> [DIRECTIONS] Return the lines beginning at the one that contains "Szenario & Params" and continuing to the end of the entries, including both ends, exactly as written and nothing else.

(Dataset items)
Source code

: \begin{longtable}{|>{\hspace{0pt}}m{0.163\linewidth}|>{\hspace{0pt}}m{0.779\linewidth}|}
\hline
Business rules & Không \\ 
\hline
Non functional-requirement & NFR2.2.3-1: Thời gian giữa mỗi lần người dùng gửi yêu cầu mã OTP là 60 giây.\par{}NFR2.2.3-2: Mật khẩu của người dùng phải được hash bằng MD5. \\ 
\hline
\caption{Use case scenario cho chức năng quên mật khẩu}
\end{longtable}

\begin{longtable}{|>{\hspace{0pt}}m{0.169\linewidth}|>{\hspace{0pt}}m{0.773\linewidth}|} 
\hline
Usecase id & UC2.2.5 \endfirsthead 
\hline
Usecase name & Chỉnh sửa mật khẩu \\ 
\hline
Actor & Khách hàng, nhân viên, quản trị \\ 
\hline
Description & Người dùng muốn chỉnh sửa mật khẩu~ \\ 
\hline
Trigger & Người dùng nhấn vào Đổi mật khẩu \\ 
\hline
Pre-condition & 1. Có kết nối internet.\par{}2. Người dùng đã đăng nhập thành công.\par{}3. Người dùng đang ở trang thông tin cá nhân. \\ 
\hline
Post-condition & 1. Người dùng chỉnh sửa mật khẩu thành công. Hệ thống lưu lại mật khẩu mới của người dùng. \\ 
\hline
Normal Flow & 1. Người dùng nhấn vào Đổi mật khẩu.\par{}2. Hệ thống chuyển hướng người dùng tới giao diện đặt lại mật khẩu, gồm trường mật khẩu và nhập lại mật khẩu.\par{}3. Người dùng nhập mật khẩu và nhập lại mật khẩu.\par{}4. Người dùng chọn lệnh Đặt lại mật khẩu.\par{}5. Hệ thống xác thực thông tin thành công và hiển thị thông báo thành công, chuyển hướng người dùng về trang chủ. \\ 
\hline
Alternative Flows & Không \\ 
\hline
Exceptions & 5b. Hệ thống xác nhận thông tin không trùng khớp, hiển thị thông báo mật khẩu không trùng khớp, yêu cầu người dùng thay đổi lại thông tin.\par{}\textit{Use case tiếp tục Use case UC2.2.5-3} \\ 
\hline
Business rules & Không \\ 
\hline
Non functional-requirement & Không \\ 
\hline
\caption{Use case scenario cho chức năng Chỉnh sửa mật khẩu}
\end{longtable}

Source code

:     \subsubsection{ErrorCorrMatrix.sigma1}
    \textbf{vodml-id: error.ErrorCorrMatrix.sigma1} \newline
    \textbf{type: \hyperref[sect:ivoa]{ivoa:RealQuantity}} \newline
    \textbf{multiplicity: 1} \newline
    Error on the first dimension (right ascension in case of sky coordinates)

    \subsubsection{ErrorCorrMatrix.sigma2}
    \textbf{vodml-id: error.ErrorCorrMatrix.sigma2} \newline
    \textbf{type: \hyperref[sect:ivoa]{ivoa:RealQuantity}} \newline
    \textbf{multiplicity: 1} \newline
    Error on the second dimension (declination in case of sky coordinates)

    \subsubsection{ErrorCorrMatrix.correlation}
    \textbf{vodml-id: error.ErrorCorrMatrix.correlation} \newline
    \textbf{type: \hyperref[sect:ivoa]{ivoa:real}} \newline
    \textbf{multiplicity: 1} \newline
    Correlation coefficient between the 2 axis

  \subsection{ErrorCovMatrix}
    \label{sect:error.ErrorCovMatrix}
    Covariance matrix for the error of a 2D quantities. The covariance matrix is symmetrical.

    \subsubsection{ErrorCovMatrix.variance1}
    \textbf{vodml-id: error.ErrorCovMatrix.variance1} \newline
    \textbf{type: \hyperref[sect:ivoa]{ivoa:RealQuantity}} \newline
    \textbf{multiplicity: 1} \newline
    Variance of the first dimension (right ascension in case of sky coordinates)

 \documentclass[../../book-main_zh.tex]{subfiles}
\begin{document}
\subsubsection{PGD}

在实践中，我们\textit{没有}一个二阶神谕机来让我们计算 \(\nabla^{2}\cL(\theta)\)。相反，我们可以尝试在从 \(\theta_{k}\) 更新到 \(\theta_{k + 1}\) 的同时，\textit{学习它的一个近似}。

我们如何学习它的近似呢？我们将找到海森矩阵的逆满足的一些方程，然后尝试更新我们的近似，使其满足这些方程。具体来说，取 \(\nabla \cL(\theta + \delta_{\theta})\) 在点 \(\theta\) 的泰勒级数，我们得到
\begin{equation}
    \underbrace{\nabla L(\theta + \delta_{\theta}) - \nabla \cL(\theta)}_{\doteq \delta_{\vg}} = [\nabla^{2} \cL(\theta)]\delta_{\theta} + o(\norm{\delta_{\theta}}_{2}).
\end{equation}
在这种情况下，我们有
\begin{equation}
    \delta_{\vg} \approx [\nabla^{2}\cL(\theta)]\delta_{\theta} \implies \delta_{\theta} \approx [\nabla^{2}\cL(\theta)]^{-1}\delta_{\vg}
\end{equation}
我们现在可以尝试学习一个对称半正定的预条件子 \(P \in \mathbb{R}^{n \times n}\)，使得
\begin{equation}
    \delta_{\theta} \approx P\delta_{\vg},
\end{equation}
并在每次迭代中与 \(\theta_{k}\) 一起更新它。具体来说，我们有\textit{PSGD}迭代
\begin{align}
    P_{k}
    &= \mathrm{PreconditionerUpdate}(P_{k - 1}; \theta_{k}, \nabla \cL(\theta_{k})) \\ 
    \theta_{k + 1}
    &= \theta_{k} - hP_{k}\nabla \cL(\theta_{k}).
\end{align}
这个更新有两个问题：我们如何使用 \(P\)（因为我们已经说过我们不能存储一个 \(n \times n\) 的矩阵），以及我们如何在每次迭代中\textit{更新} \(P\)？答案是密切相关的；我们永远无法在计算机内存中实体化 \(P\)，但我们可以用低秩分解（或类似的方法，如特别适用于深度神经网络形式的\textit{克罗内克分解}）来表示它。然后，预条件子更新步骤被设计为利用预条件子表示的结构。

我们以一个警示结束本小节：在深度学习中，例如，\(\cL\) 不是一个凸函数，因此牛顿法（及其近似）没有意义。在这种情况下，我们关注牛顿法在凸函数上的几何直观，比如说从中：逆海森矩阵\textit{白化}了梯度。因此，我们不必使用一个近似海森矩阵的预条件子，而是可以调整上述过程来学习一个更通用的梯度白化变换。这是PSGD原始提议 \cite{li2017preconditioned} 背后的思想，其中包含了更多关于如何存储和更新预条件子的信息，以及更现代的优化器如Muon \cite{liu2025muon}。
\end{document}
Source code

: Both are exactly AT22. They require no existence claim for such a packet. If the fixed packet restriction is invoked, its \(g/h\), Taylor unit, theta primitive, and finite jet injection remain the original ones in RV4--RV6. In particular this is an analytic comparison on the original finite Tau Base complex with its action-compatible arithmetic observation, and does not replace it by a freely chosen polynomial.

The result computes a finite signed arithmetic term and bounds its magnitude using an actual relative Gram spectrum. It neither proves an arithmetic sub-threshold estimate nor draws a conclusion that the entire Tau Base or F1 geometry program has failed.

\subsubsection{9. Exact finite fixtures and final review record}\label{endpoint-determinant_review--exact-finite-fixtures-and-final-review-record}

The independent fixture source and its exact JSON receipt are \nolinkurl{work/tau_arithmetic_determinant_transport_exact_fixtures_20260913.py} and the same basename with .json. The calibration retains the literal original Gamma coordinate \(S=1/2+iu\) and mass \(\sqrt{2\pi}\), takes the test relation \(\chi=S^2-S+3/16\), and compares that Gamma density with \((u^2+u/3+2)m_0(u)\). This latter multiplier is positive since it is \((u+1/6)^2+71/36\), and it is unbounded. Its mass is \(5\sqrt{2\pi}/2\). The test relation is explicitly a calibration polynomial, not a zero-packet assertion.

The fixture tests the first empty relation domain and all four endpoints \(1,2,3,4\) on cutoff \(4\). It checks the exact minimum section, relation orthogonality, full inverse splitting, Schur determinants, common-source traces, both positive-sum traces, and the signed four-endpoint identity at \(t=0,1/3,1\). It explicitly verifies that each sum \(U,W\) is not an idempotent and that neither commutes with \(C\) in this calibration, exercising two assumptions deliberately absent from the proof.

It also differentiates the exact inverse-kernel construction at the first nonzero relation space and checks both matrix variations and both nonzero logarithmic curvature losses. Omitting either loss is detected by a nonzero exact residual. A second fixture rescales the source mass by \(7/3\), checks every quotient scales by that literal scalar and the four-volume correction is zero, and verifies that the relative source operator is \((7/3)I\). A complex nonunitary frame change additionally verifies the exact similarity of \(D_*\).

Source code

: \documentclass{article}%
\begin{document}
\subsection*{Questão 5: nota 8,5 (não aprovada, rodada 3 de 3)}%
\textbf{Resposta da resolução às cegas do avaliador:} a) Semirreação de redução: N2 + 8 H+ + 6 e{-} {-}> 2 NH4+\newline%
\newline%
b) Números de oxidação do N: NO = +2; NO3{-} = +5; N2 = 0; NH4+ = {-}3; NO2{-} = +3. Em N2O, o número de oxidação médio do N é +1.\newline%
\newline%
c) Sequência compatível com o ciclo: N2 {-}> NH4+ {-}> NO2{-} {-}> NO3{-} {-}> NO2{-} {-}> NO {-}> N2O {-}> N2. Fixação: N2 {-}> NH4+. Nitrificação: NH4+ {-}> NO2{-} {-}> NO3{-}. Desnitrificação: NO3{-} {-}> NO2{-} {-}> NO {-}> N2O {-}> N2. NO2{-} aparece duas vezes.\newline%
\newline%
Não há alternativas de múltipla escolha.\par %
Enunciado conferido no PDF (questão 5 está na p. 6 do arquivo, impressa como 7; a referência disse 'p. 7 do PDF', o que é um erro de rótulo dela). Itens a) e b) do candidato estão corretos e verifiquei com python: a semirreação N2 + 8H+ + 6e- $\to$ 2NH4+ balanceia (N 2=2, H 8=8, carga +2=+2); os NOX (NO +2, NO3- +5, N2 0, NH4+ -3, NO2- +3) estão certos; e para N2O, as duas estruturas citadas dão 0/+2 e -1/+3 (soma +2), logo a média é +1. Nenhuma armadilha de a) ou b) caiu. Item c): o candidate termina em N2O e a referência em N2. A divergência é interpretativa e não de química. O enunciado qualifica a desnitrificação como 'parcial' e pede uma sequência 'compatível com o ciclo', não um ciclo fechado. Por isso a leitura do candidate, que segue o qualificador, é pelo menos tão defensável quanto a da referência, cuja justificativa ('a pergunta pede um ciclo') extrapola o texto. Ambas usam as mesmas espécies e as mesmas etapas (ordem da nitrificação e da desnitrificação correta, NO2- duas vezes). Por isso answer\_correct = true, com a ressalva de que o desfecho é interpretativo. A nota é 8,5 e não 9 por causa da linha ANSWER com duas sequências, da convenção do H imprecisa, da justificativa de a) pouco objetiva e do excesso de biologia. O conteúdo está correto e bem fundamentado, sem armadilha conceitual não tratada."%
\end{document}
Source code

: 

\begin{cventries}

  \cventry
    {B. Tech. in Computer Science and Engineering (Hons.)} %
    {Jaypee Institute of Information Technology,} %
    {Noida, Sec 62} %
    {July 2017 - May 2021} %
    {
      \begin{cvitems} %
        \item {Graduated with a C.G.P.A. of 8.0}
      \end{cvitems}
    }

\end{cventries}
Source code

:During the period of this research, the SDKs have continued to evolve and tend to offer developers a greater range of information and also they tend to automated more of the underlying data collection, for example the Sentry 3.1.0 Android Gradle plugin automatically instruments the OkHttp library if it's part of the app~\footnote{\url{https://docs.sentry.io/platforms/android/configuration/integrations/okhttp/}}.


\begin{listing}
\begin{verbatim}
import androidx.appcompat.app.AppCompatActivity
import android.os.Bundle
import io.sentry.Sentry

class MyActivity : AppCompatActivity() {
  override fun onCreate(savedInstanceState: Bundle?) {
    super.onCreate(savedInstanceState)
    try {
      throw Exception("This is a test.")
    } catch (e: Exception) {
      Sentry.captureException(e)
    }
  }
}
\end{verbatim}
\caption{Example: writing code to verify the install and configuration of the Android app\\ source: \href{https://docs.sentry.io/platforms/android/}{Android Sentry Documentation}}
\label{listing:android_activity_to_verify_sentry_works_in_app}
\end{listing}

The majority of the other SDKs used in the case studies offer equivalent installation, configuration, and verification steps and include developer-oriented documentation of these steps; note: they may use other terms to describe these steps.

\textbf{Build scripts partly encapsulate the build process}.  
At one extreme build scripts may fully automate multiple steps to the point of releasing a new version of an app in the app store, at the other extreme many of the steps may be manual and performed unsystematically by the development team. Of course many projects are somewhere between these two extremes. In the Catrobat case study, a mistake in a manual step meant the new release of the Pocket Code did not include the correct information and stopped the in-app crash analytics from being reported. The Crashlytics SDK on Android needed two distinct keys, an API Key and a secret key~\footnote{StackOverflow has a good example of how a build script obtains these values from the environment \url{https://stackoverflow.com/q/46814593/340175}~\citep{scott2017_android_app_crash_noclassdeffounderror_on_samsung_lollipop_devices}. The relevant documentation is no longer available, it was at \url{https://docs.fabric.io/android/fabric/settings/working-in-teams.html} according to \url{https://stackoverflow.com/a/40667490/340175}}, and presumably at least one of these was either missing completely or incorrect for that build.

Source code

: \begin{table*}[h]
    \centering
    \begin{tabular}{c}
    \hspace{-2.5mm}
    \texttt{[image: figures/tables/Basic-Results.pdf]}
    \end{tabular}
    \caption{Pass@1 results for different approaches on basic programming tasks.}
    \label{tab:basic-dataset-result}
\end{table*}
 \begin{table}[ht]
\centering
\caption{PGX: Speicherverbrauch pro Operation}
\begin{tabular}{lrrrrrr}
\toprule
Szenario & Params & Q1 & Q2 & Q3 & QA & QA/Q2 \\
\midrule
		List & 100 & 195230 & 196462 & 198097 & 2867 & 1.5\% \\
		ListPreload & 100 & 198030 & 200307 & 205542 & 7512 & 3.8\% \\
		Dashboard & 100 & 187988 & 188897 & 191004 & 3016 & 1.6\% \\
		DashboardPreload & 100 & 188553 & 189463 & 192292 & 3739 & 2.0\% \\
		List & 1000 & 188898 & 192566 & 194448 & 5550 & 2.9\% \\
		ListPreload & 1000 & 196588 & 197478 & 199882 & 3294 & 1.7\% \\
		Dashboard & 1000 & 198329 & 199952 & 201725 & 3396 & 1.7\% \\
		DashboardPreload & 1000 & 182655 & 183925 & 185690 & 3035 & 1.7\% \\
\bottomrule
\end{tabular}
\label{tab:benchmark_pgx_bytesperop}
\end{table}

> [SOLVED PROBLEM]
Szenario & Params & Q1 & Q2 & Q3 & QA & QA/Q2 \\
\midrule
		List & 100 & 195230 & 196462 & 198097 & 2867 & 1.5\% \\
		ListPreload & 100 & 198030 & 200307 & 205542 & 7512 & 3.8\% \\
		Dashboard & 100 & 187988 & 188897 & 191004 & 3016 & 1.6\% \\
		DashboardPreload & 100 & 188553 & 189463 & 192292 & 3739 & 2.0\% \\
		List & 1000 & 188898 & 192566 & 194448 & 5550 & 2.9\% \\
		ListPreload & 1000 & 196588 & 197478 & 199882 & 3294 & 1.7\% \\
		Dashboard & 1000 & 198329 & 199952 & 201725 & 3396 & 1.7\% \\
		DashboardPreload & 1000 & 182655 & 183925 & 185690 & 3035 & 1.7\% \\
\bottomrule
\end{tabular}
\label{tab:benchmark_pgx_bytesperop}
\end{table}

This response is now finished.